What I read and how I felt about it, RAF edition
Above: Andreas Baader and Gudrun Ensslin: two leading members of the West German leftist group "The Red Army Faction"
I just finished reading "Baader-Meinhof: The Inside Story of the RAF" by Stefan Aust. I thought the book was really fascinating, and I was inspired to read it after I watched "The Baader-Meinhof Complex," the 2008 movie which was based on this book.
The author has an obvious conservative bias which makes the book sort of hard to get through at certain times. Many of his criticisms of the RAF seem very valid and seem to hold up pretty well, but it's clear that Aust has a limited understanding of the oppressive nature of the capitalist/imperialist system. He seems sympathetic to the RAF's goals of ending German support for the Vietnam War, but his ability to understand the harms of capitalism seem to end there. But the book documents in great details tons of stories and literature relating to the RAF, so the book is very much worth reading.

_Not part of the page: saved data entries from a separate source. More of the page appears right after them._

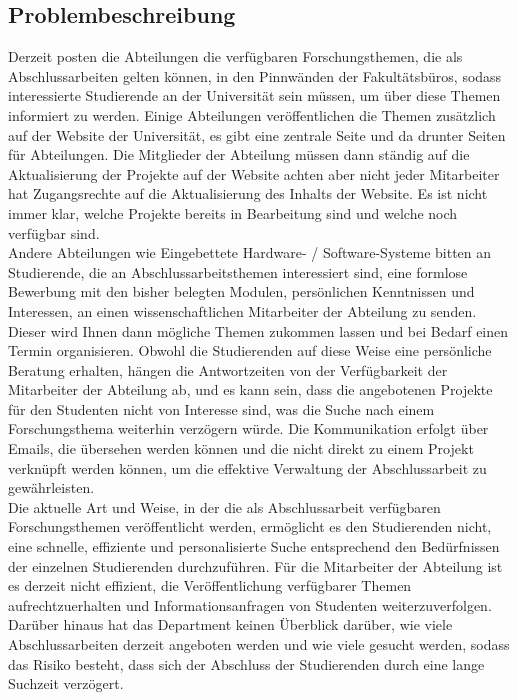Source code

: \subsection{Problembeschreibung}
Derzeit posten die Abteilungen die verfügbaren Forschungsthemen, die als Abschlussarbeiten gelten können, in den Pinnwänden der Fakultätsbüros, sodass interessierte Studierende an der Universität sein müssen, um über diese Themen informiert zu werden.
Einige Abteilungen veröffentlichen die Themen zusätzlich auf der Website der Universität, es gibt eine zentrale Seite und da drunter Seiten für Abteilungen. Die Mitglieder der Abteilung müssen dann ständig auf die Aktualisierung der Projekte auf der Website achten aber nicht jeder Mitarbeiter hat Zugangsrechte auf die Aktualisierung des Inhalts der Website. Es ist nicht immer klar, welche Projekte bereits in Bearbeitung sind und welche noch verfügbar sind.\\

Andere Abteilungen wie Eingebettete Hardware- / Software-Systeme bitten an Studierende, die an Abschlussarbeitsthemen interessiert sind, eine formlose Bewerbung mit   den bisher belegten Modulen, persönlichen Kenntnissen und Interessen, an einen wissenschaftlichen Mitarbeiter der Abteilung zu senden. Dieser wird Ihnen dann mögliche Themen zukommen lassen und bei Bedarf einen Termin organisieren\cite{EHS:2020}.
Obwohl die Studierenden auf diese Weise eine persönliche Beratung erhalten, hängen die Antwortzeiten von der Verfügbarkeit der Mitarbeiter der Abteilung ab, und es kann sein, dass die angebotenen Projekte für den Studenten nicht von Interesse sind, was die Suche nach einem Forschungsthema weiterhin verzögern würde. Die Kommunikation erfolgt über Emails, die übersehen werden können und die nicht direkt zu einem Projekt verknüpft werden können, um die effektive Verwaltung der Abschlussarbeit zu gewährleisten.\\

Die aktuelle Art und Weise, in der die als Abschlussarbeit verfügbaren Forschungsthemen veröffentlicht werden, ermöglicht es den Studierenden nicht, eine schnelle, effiziente und personalisierte Suche entsprechend den Bedürfnissen der einzelnen Studierenden durchzuführen. Für die Mitarbeiter der Abteilung ist es derzeit nicht effizient, die Veröffentlichung verfügbarer Themen aufrechtzuerhalten und Informationsanfragen von Studenten weiterzuverfolgen.\\
Darüber hinaus hat das Department keinen Überblick darüber, wie viele Abschlussarbeiten derzeit angeboten werden und wie viele gesucht werden, sodass das Risiko besteht, dass sich der Abschluss der Studierenden durch eine lange Suchzeit verzögert.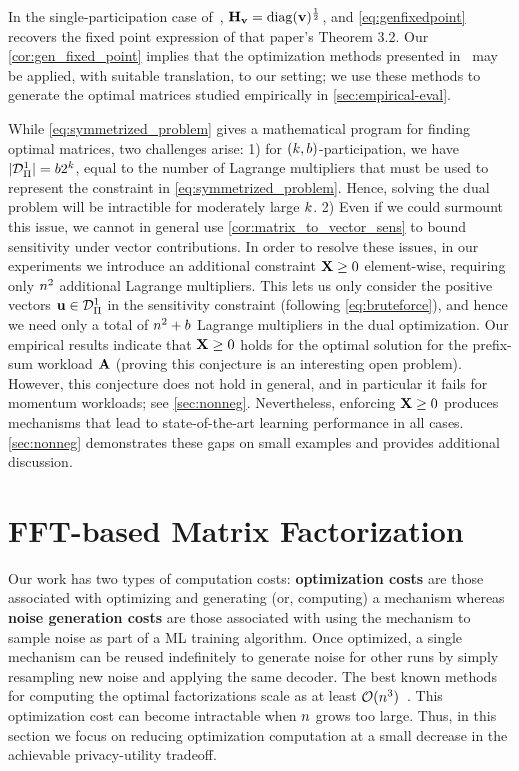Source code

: \documentclass{article} %
\theoremstyle{named}
\begin{document}
 In the single-participation case of~\citet{denisov22matfact}, $\Hv = \diag(\dualv)\hlf$, and \cref{eq:genfixedpoint} recovers the fixed point expression of that paper's Theorem 3.2. Our \cref{cor:gen_fixed_point} implies that the optimization methods presented in~\citet{denisov22matfact} may be applied, with suitable translation, to our setting; we use these methods to generate the optimal matrices studied empirically in \cref{sec:empirical-eval}.


 While \cref{eq:symmetrized_problem} gives a mathematical program for finding optimal matrices, two challenges arise: 1) for $\multiepoch$-participation, we have $|\Dcorners^1_\Pi| = \assumedsep 2^\maxpart$, equal to the number of Lagrange multipliers that must be used to represent the constraint in \cref{eq:symmetrized_problem}. Hence, solving the dual problem will be intractible for moderately large $\maxpart$.  2) Even if we could surmount this issue, we cannot in general use \cref{cor:matrix_to_vector_sens} to bound sensitivity under vector contributions. In order to resolve these issues, in our experiments we introduce an additional constraint $\bfX \ge 0$ element-wise, requiring only $\dimension^2$ additional Lagrange multipliers. This lets us only consider the positive vectors $\bfu \in \Dcorners^1_\Pi$ in the sensitivity constraint (following \cref{eq:bruteforce}), and hence we need only a total of $\dimension^2 + \assumedsep$ Lagrange multipliers in the dual optimization. Our empirical results indicate that $\bfX \ge 0$ holds for the optimal solution for the prefix-sum workload $\bfA$ (proving this conjecture is an interesting open problem). However, this conjecture does not hold in general, and in particular it fails for momentum workloads; see \cref{sec:nonneg}. Nevertheless, enforcing $\bfX \ge 0$ produces mechanisms that lead to state-of-the-art learning performance in all cases.  \cref{sec:nonneg} demonstrates these gaps on small examples and provides additional discussion.

\section{FFT-based Matrix Factorization}
\label{sec:fft}
Our work has two types of computation costs: \textbf{optimization costs} are those associated with optimizing and generating (or, computing) a mechanism whereas \textbf{noise generation costs} are those associated with using the mechanism to sample noise as part of a ML training algorithm. Once optimized, a single mechanism can be reused indefinitely to generate noise for other runs by simply resampling new noise and applying the same decoder.
The best known methods for computing the optimal factorizations scale as at least $\calO(\dimension^3)$~\citep{opt_convex_fact,denisov22matfact}. This optimization cost can become intractable when $\dimension$ grows too large. Thus, in this section we focus on reducing optimization computation at a small decrease in the achievable privacy-utility tradeoff.
\end{document}
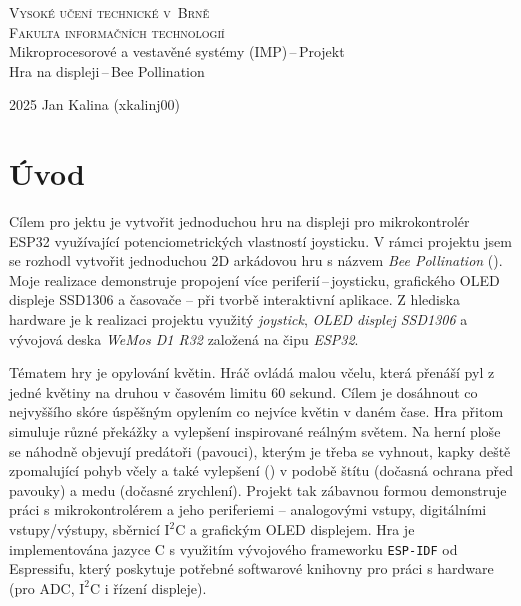 \documentclass[11pt,a4paper]{article}
\begin{document}

\begin{titlepage}
    \begin{center}
        \Huge{\textsc{Vysoké učení technické v~Brně}\\}
        \vspace{0.5em}
        \huge\textsc{Fakulta informačních technologií}\\
        {\huge Mikroprocesorové a vestavěné systémy (IMP)\,--\,Projekt\\
                \vspace{0.6em}
                Hra na displeji\,--\,Bee Pollination\\}
    \end{center}
    \Large 2025 \hfill Jan Kalina (xkalinj00)
\end{titlepage}

\newpage



{
    \hypersetup{linkcolor=black}
    \tableofcontents
}

\newpage



\section{Úvod}

Cílem pro jektu je vytvořit jednoduchou hru na displeji pro mikrokontrolér ESP32\cite{reference} využívající potenciometrických vlastností joysticku. V rámci projektu jsem se rozhodl vytvořit
jednoduchou 2D arkádovou hru s názvem \emph{Bee Pollination} (). Moje realizace demonstruje propojení více periferií\,--\,joysticku, grafického OLED displeje SSD1306 a časovače -- při
tvorbě interaktivní aplikace. Z hlediska hardware je k realizaci projektu využitý \emph{joystick}, \emph{OLED displej SSD1306} a vývojová deska \emph{WeMos D1 R32} založená na čipu \emph{ESP32}. 

Tématem hry je opylování květin. Hráč ovládá malou včelu, která přenáší pyl z jedné květiny na druhou v časovém limitu 60 sekund. Cílem je dosáhnout co nejvyššího skóre úspěšným
opylením co nejvíce květin v daném čase. Hra přitom simuluje různé překážky a vylepšení inspirované reálným světem. Na herní ploše se náhodně objevují predátoři (pavouci), kterým je
třeba se vyhnout, kapky deště zpomalující pohyb včely a také vylepšení () v podobě štítu (dočasná ochrana před pavouky) a medu (dočasné zrychlení). Projekt tak zábavnou
formou demonstruje práci s mikrokontrolérem a jeho periferiemi -- analogovými vstupy, digitálními vstupy/výstupy, sběrnicí $\text{I}^2\text{C}$ a grafickým OLED displejem.
Hra je implementována jazyce C s využitím vývojového frameworku \texttt{ESP-IDF} od Espressifu, který poskytuje potřebné softwarové knihovny pro práci s hardware (pro ADC, $\text{I}^2\text{C}$ i řízení displeje).
\end{document}
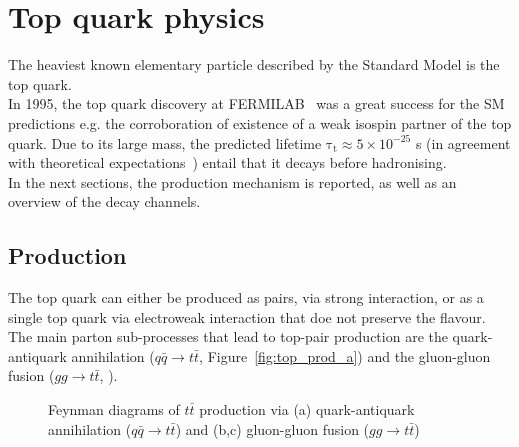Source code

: \section{Top quark physics}
The heaviest known elementary particle described by the Standard Model is the top quark.\\
In 1995, the top quark discovery at FERMILAB~\cite{CDF,D0} was a great success for the SM predictions e.g. the corroboration of existence  of a weak isospin partner of the top quark.
Due to its large mass, the predicted lifetime $\mathrm{\tau_{t} \approx 5\times 10^{−25}}$ s (in agreement with theoretical expectations~\cite{LHcb_top}) entail that it decays before hadronising.\\
In the next sections, the production mechanism is reported, as well as an overview of the decay channels.
\subsection{Production}
The top quark can either be produced as pairs, via strong interaction, or as a single top quark via electroweak interaction that doe not preserve the flavour.\\
The main parton sub-processes that lead to top-pair production are the quark-antiquark annihilation ($q\bar{q}\rightarrow t\bar{t}$, Figure~\ref{fig:top_prod_a}) and the gluon-gluon fusion ($gg\rightarrow t\bar{t}$, ).\\
\begin{figure}[h]
	\centering
	\quad
	\quad
	\caption{Feynman diagrams of $t\bar{t}$ production via (a) quark-antiquark annihilation ($q\bar{q}\rightarrow t\bar{t}$) and (b,c) gluon-gluon fusion ($gg\rightarrow t\bar{t}$) }
\end{figure}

One of the RAF characters who I find most fascinating is Ulrike Meinhof. She was a journalist in 1960s Germany who went from being a bourgeois journalist covering the 1960s protest movement to ultimately becoming an armed underground urban guerilla militant who produced many of the RAF's manifestos and communiques. She famously wrote: "protest is when I say this does not please me. Resistance is when I ensure what does not please me occurs no more." Unfortunately, it's hard to conclude that the RAF was particularly effective at resisting the system of capitalist/imperialist oppression as it was based in Germany at that time. You could say they were very brave allies of the Vietnamese people in their time, but it came at an unbelievable cost to the members of the RAF, and it's not clear how much their actions really did to oppose the war in Vietnam and other forms of capitalist oppression. That said, it's easy to judge with hindsight.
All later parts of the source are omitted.